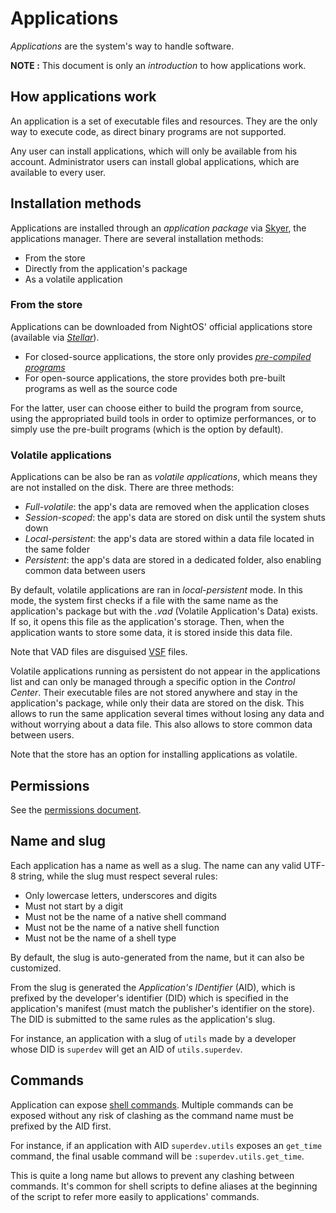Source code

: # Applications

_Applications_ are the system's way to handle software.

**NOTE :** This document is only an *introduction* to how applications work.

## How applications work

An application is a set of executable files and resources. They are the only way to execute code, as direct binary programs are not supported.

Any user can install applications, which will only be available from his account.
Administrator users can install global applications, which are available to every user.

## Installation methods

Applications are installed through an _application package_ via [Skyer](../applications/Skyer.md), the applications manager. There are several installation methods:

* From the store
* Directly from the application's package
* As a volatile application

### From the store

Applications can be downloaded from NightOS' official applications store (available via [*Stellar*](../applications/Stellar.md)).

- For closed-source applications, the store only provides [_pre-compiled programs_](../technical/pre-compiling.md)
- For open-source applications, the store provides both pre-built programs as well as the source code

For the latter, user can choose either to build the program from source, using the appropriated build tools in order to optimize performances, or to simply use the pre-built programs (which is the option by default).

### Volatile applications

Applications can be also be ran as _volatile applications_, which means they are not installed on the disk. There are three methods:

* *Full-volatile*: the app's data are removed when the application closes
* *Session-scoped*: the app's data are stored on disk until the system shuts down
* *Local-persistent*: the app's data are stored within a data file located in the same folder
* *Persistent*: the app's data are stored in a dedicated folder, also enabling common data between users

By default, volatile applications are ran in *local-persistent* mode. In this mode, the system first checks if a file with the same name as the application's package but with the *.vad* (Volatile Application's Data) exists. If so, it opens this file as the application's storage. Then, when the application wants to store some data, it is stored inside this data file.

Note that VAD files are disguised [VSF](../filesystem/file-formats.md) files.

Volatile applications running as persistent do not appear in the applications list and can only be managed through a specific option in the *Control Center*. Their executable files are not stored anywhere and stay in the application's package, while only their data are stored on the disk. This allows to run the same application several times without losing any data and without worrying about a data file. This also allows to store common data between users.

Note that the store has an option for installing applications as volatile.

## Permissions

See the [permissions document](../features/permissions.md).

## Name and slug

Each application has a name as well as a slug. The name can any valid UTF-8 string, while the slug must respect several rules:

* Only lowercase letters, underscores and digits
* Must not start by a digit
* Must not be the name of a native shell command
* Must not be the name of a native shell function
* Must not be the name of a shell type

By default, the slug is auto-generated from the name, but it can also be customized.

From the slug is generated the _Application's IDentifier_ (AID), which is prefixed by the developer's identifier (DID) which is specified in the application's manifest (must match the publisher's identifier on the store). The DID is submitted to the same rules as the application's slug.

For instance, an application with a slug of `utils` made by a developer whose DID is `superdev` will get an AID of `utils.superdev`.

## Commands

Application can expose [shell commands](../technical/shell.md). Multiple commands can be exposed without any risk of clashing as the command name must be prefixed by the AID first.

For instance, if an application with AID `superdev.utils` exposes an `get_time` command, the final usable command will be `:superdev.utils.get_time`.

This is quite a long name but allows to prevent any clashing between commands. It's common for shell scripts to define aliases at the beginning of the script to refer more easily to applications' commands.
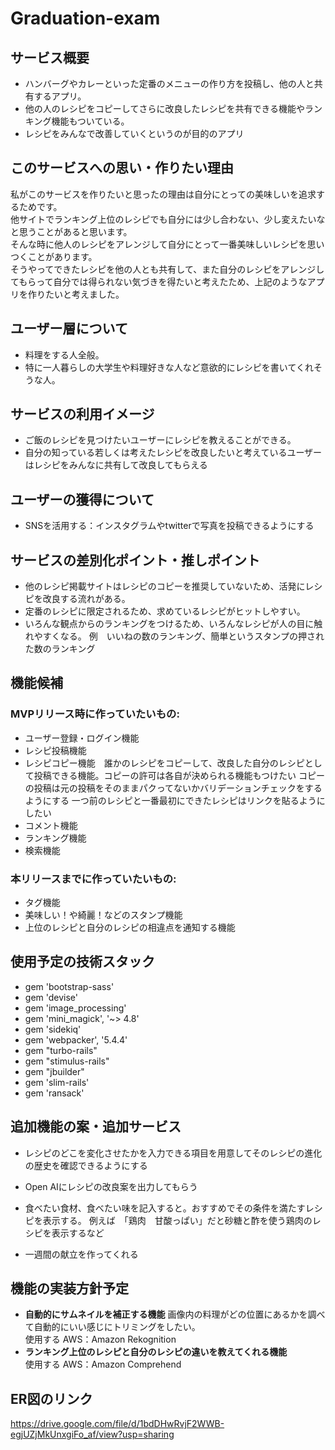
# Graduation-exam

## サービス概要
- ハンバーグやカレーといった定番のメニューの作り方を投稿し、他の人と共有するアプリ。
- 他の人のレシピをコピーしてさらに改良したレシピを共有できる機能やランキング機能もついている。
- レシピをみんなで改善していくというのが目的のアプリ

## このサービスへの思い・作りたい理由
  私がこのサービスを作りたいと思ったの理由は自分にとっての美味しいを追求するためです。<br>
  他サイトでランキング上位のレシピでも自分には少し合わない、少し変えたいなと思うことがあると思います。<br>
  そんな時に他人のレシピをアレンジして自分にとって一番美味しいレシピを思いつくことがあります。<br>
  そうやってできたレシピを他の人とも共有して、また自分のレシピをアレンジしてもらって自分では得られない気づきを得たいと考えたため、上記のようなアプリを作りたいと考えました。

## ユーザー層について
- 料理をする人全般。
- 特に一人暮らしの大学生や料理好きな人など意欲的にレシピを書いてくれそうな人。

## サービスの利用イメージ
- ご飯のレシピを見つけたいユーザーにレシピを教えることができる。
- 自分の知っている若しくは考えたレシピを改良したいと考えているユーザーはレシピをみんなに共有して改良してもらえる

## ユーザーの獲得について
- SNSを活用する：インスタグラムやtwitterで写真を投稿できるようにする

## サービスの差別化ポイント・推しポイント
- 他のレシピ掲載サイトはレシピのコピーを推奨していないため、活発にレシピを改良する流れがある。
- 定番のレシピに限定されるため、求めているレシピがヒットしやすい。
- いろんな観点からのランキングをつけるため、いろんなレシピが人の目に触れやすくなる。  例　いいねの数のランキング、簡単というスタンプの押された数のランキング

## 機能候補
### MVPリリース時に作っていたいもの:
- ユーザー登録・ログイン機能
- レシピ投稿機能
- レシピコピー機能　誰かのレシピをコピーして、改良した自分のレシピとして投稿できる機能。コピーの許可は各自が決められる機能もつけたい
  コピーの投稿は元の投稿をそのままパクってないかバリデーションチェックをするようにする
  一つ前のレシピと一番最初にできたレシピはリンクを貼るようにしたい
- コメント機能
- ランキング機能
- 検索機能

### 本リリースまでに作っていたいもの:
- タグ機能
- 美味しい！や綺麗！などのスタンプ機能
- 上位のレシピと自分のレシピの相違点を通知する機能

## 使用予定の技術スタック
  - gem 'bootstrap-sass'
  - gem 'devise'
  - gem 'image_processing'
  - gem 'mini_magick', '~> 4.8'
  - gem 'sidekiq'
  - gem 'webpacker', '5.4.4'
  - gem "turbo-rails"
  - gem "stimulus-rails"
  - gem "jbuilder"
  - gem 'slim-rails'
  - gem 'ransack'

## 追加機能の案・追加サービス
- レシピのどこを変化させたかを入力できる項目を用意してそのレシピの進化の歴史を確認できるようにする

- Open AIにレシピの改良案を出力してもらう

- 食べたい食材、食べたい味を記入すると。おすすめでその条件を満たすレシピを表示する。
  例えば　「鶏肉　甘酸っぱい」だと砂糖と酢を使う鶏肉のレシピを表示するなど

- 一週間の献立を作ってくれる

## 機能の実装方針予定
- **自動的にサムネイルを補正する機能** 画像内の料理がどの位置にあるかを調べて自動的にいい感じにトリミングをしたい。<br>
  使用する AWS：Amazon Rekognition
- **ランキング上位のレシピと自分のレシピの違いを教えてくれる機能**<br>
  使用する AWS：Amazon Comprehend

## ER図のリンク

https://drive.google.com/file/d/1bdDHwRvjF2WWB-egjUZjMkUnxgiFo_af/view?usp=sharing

WHAT YOU HAVE TO DO:
Give back the records above exactly, limited to the lines between the one holding "By default, volatile" and the one holding "Note that VAD", inclusive.

TASK OUTPUT:
By default, volatile applications are ran in *local-persistent* mode. In this mode, the system first checks if a file with the same name as the application's package but with the *.vad* (Volatile Application's Data) exists. If so, it opens this file as the application's storage. Then, when the application wants to store some data, it is stored inside this data file.

Note that VAD files are disguised [VSF](../filesystem/file-formats.md) files.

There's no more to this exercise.